Small animal surgery specialist Davinia tells how £1.5m refurbishment has created new opportunities
There’s more to our Glasgow hospital’s recent £1.5m expansion and refurbishment than meets the eye.
Not only has it led to the creation of an entire floor dedicated to emergency and critical care and a new specialist oncology treatment area, but it’s also enabled us to invest in more state-of-the-art equipment.
This, in turn, has provided a platform for the launch of a new surgical residency programme.
Our first resident took up her post in January and the programme is being led by small animal surgery specialist Davinia Arnott.
Here Davinia tells content marketing manager Iain Harrison about the residency, what it involves and what she and her colleagues have had to do to get it up and running.
Tell me a bit about the small animal surgery residency?
In order to become a diplomate, vets must undergo a rigorous training programme, supervised by recognised veterinary specialists. Residencies are traditionally offered by referral practices or universities. While the hospital already has an established residency programme in ECC, this is the first time we’ve offered one in small animal surgery.
What does the residency involve?
To achieve specialist status vets have to complete their veterinary degree, usually at least one internship, a three to four-year year residency programme, and a very tough examination at the end. During their residency, they have to complete several key elements. This includes a certain number of cases and all types of soft tissue and orthopaedic surgery. They also have to be published at least twice and speak internationally on soft tissue or orthopaedics.
What requirements does the hospital have to meet?
The hospital must meet ECVS standards and we have to fulfil a range of stringent criteria. For example, I have to be board certified and the resident must spend time in all the other disciplines such as medicine, oncology, imaging, pathology, anaesthesia, etc. This is to ensure we are in a position to mentor the resident so she’s at a specialist level in all of those areas.

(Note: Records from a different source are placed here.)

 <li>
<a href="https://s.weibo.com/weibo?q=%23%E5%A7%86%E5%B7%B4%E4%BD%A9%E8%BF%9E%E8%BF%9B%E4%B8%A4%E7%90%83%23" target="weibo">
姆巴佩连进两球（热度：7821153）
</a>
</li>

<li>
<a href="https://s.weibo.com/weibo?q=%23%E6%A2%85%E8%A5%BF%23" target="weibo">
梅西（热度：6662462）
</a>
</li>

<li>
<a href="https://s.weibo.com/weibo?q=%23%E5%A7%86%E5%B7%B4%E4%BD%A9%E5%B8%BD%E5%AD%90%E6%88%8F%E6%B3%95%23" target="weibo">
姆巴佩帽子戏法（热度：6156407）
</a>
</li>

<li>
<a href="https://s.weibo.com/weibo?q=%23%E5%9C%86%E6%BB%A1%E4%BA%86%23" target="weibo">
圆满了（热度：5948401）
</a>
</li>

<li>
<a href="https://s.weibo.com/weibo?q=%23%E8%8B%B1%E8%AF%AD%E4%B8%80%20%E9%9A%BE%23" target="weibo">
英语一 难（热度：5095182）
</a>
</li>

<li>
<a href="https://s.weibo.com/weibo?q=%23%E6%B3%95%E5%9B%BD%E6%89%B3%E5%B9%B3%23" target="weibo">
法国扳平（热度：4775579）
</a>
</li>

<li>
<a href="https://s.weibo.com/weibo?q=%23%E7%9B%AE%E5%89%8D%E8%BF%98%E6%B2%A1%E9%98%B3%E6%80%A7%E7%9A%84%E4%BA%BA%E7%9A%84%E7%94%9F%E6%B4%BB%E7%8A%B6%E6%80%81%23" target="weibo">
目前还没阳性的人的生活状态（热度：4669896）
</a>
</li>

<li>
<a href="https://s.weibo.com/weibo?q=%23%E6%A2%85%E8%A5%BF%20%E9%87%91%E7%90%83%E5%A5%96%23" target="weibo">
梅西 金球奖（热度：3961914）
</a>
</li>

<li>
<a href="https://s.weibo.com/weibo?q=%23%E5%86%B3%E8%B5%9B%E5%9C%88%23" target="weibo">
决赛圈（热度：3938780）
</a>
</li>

We also have to have all the right kit in place. The process has taken a year to complete and without the expansion and the new facilities, we wouldn’t have been able to offer this programme.
What’s your role?
I’m director of the ECVS programme. I will be mentoring our first resident and that means I have to meet all the criteria set by the ECVS and, of course, ensure our resident meets all the criteria. All the other specialists and clinicians in Glasgow support me in that.

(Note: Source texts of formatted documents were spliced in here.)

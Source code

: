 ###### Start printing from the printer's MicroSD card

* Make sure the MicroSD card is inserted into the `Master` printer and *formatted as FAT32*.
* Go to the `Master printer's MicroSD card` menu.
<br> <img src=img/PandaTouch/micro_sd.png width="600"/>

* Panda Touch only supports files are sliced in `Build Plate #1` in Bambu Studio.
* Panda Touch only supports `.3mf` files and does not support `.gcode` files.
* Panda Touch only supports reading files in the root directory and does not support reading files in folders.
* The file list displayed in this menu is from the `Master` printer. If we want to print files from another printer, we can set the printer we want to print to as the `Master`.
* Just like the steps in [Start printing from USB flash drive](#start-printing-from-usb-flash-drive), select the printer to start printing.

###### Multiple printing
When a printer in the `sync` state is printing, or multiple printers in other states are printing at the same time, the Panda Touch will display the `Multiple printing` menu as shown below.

What does it mean for the hospital to offer this?
It shows we’re accredited to the highest possible standard. You really can’t go higher. The ECVS would not allow anyone to mentor residents if they did not believe we were at the highest level. It shows our partner practices can have faith in the hospital and its staff.
How will the expansion of the hospital benefit owners and their pets?
In simple terms, we’re now able to offer an even greater level of care than before. The extra space, equipment and increased staffing levels have provided us with so many extra opportunities. Prior to the expansion, we were bursting at the seams. We now have four theatres. This will allow us to increase our caseload. We have installed a new C-Arm for fluoroscopy allowing us to progress in interventional radiology and minimally-invasive orthopaedics.
Are there any plans to run any surgery-focused CPD events in 2019?
Yes, we’re holding a session on orthopaedic radiography for the general practitioner and we’re also hosting an event on how to treat orthopaedic injuries in road traffic accidents. We’ll have more details on these events in due course.